Вполне понятным и важным основанием в объяснении рассматриваемых действий служит
объективное наличие таких шансов, т. е. большая или меньшая вероятность,
которую можно выразить в “суждении об объективной возможности” (об этом
подробнее ниже) того, что упомянутые ожидания обоснованны. Мы остаемся пока в
пределах проблемы субъективного ожидания. “Целерациональ-ные” действия в том
смысле, как мы их раньше определили, всегда ориентированы на ожидание. Поэтому
сначала представляется, будто нет принципиальной разницы в том, следует ли
считать, что поведение действующего лица основано на ожидании определенных
явлений природы, которые могут возникнуть либо без какого-либо
вмешательства с его стороны, либо в виде реакции на его рассчитанные на них
действия, или подобным же образом связывать его поведение с ожиданием
определенного поведения других людей. Однако в последнем случае ожидания
субъективно рационально действующего индивида могут основываться и на том, что
он предполагает возможным ожидать и от других субъективно осмысленного
поведения и тем самым с различной степенью вероятности заранее исчислить,
основываясь на определенных смысловых связях, и шансы других людей. Это
ожидание может быть субъективно основанным прежде всего на том, что действующий
индивид “приходит к соглашению” с другими лицами, “достигает договоренности” с
ними, “соблюдения” которой (в соответствии с его собственным осмыслением такой
договоренности) он, как ему представляется, имеет достаточное основание ждать от
них. Уже одно это обстоятельство придает общностно ориентированным действиям
специфическую и очень существенную качественную особенность, поскольку тем самым
значительно расширяется сфера ожиданий, на которую индивид может, как он
предполагает, целерационально ориентировать свои действия. Правда, возможный
(субъективно предполагаемый) смысл общностно ориентированных действий не
исчерпывается ориентацией индивида на “ожидание” определенных действий третьих
лиц. В пограничном случае такую ориентацию можно просто не принимать во
внимание, и действия, соотнесенные по своему смыслу с действиями третьих лиц,
могут быть ориентированы на субъективно предполагаемую “ценность” содержания
собственных действий как таковых (на “долг” или что бы то ни было); в этом
случае действия будут ориентированы не на ожидание, а на ценность. Содержанием
такого “ожидания” могут быть не только действия, но и внутреннее ощущение
(например, радость) третьего лица. Переход от идеального типа смысловой
соотнесенности своего поведения с осмысленным поведением третьего лица
вплоть до такого случая, когда этот третий (например, грудной младенец)

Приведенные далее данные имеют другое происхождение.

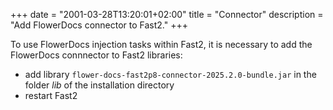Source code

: +++
date = "2001-03-28T13:20:01+02:00"
title = "Connector"
description = "Add FlowerDocs connector to Fast2."
+++

To use FlowerDocs injection tasks within Fast2, it is necessary to add the FlowerDocs connnector to Fast2 libraries:  

* add library `flower-docs-fast2p8-connector-2025.2.0-bundle.jar` in the folder *lib* of the installation directory
* restart Fast2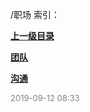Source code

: /职场 索引：


**[上一级目录](/index.md)**

**[团队](/职场/团队/index.md)**

**[沟通](/职场/沟通/index.md)**


<font size=2 color='grey'> 2019-09-12 08:33 </font>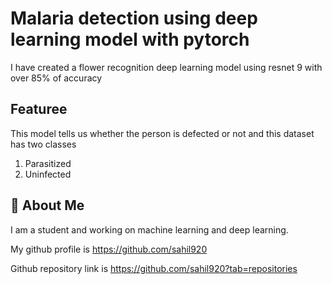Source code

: 
# Malaria detection using  deep learning model with pytorch
I have created a flower recognition deep learning model using resnet 9 with over 85% of accuracy
## Featuree
  This model tells us whether the person is defected or not and this dataset has two classes
  1. Parasitized
  2. Uninfected
  
## 🚀 About Me
I am a student and working on machine learning and deep learning.

  My github profile is 
  https://github.com/sahil920

  Github repository link is 
  https://github.com/sahil920?tab=repositories
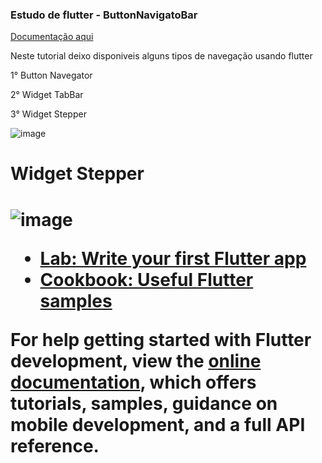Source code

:  <h3>Estudo de flutter - ButtonNavigatoBar</h3>

<a href="https://api.flutter.dev/flutter/material/BottomNavigationBar-class.html">Documentação aqui</a>
<p>Neste tutorial deixo disponiveis alguns tipos de navegação usando flutter</p>
<p>1° Button Navegator</p>
<p>2° Widget TabBar</p>
<p>3° Widget Stepper</p>

![image](https://user-images.githubusercontent.com/110294612/196270904-b43a34b0-1dce-42d0-8601-271af54c5bec.png)

<h1>Widget Stepper<h1>
 
![image](https://user-images.githubusercontent.com/110294612/196568508-c1e060ec-f6c2-4f3a-8aa2-e64e20cb163f.png)


- [Lab: Write your first Flutter app](https://docs.flutter.dev/get-started/codelab)
- [Cookbook: Useful Flutter samples](https://docs.flutter.dev/cookbook)

For help getting started with Flutter development, view the
[online documentation](https://docs.flutter.dev/), which offers tutorials,
samples, guidance on mobile development, and a full API reference.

принимается во внимание просто как “объект”, не имеет четких границ. Действия,
ориентированные на ожидание осмысленных действий других людей, — не более чем
пограничный случай. Однако “общностно ориентированные действия” для нас всегда —
либо нечто известное из истории, либо теоретически
сконструированное в качестве “возможных” или “вероятных” действий
отдельных индивидов в соответствии с действительным или с потенциально
предполагаемым поведением других людей. Об этом необходимо помнить и при
разработке тех категорий понимающей социологии, о которых пойдет речь
дальше.
V. Объединение в общества и общественно
ориентированное действие
Обобществление ориентированными (“общественными” [в узком
смысле]) действиями мы будем называть общностно ориентированные действия
в том случае (и в той мере), если они, во-первых, осмысленно ориентированы на
ожидания, которые основаны на определенных установлениях, во-вторых, если эти
установления “сформулированы” чисто целерационально в соответствии с ожидаемыми
в качестве следствия действиями обобществление ориентированных индивидов и,
в-третьих, если смысловая ориентация индивидов субъективно целерациональна.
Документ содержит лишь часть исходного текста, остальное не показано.